There is something about the color orange.
It inspires and glows. It’s joy to pull orange things out of the dirt, and pluck them from a branch.
Was it a shriek of delight or fear? She didn’t know as it forced its way from her chest to the cavity of her mouth. A little heart pounded the rhythm of it as it bubbled into an audible note.
“Stay back. You can’t catch me.”
The floor moved. The carpet rippling right before her eyes. Its colours swimming and shifted, a living thing.
“Hurry!” the others yelled at her as they bounced up and down in excitement. “Its rising!”
She stood on her pillow, feet sinking into its marshmallow softness. She danced like a cat.
Her body moved before her mind, responding to the call. The marshmallow softness was her downfall. Toes slid, the truth of its betrayal apparent in a second that stretched to an hour in a single heartbeat.
White sock stained brown on the bottom touched carpet. Hands held before her broke the fall, and she giggled with gleeful horror as the waves of colour splashed.
“She’s done for.” The pain in Carter’s voice rocked her back to reality.
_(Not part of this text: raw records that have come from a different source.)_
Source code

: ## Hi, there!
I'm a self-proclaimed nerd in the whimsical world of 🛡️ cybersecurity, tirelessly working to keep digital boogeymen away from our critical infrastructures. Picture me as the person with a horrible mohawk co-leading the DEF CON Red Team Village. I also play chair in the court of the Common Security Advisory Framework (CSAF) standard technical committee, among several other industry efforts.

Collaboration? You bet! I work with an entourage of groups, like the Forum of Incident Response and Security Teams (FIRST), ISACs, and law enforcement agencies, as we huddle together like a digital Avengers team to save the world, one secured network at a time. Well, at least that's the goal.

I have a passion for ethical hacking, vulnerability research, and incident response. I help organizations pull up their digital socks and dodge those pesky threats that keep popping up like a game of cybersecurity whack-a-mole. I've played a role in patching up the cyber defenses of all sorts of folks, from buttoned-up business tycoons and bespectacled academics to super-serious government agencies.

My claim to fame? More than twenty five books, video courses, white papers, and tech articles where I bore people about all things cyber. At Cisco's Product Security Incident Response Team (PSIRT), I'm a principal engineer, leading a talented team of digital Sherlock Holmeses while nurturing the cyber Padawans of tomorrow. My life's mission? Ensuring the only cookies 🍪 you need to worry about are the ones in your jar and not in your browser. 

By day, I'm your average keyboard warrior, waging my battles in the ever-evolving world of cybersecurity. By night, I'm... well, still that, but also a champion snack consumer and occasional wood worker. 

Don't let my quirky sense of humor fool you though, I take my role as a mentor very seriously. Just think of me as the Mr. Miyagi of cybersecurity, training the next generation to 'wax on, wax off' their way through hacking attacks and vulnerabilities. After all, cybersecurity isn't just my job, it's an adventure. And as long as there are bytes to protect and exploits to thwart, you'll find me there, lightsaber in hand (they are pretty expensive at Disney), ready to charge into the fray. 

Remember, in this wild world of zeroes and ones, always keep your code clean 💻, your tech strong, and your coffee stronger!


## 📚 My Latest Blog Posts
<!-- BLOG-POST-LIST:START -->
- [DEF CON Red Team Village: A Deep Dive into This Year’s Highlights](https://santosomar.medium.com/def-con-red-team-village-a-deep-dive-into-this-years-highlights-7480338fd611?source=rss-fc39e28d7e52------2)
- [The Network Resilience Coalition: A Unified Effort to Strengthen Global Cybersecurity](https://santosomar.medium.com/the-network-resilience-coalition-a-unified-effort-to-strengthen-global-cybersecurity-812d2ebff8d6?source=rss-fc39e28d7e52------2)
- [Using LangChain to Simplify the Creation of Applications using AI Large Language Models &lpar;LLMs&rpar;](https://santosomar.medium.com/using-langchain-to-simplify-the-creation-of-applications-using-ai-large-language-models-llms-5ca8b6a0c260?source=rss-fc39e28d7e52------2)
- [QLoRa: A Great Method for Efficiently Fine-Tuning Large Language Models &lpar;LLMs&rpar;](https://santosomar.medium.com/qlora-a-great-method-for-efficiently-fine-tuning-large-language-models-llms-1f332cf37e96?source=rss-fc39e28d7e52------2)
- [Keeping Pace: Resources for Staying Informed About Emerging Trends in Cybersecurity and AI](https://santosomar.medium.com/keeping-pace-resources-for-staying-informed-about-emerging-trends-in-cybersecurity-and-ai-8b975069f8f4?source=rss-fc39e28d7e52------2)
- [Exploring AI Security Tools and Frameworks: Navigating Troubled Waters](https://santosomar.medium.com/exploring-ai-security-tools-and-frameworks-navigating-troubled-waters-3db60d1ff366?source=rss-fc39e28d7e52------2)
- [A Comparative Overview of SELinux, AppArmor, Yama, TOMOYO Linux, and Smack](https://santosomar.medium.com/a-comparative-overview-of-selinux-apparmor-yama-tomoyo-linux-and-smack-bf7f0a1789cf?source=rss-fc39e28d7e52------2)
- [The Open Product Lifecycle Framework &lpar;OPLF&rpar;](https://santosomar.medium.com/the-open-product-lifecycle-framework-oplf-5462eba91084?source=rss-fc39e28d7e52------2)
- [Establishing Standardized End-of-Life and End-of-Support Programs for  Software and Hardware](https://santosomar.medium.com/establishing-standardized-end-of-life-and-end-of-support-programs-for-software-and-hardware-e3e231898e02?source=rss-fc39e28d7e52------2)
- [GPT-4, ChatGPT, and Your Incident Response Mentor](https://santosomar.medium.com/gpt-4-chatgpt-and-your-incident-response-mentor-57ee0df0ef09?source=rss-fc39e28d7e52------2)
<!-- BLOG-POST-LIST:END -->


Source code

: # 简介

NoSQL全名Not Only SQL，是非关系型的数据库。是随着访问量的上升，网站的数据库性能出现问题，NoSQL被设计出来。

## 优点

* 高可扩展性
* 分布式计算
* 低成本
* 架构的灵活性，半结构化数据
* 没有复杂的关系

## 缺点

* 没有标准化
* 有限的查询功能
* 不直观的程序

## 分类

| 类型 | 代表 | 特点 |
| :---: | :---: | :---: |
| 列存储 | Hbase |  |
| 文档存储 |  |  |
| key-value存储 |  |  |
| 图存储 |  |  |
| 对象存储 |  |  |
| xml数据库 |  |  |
His terror was exaggerated, but real.
Another scream bubbled out as her ankles were grabbed and the friction of carpet on prone stomach threatened a burn.
“I’ve EATEN you May!”
The blanket muffled the voice, rainbow patterns shifting with movement.
“You have to join me.” “I know, I know.”
Her breathless reply held only a mite of disapproval. Her chest still rose and fell with heavy adrenaline induced gasps. She grasped the offered corner of his blanket, eyes sparking.
“The worm GROWS!”
They yell the words together. The trumpet of doom.
Learning to grow in silence can be hard. Sometimes we think all the action happens when our lives are spinning at a crazy pace. But we still grow in silence. It’s like a child doing most of his growing while asleep.
Or a brain learning when it’s allowed to be bored.
When WE are silent, the world doesn’t stop its own babbling. In the echoes of our human noise, we often miss how our world speaks to us, sings to us, even prays with us.
Maybe it’s because I am getting old, but I breathe better in the quiet.
The Mourning Dove is not a creature I ever thought about before our first homeschool unit last September. There are several pairs that call our neighborhood home, and a few of them even wintered here instead of flying south. Our feeder was a welcome buffet.
Their call is a haunting song of love.
I was captured by the beauty of the European starling in our lessons. Aggressive, invasive in North America, and so aware of its own striking appearance.
I do not need to hide, I am emperor of the skies.
They exude confidence, wrapped in shimmering tones.
The European Robin is much smaller than its cousin from North American. This little guy is fragile and lively.
Curiosity becomes a common trait in generation that live around people, but experience little danger.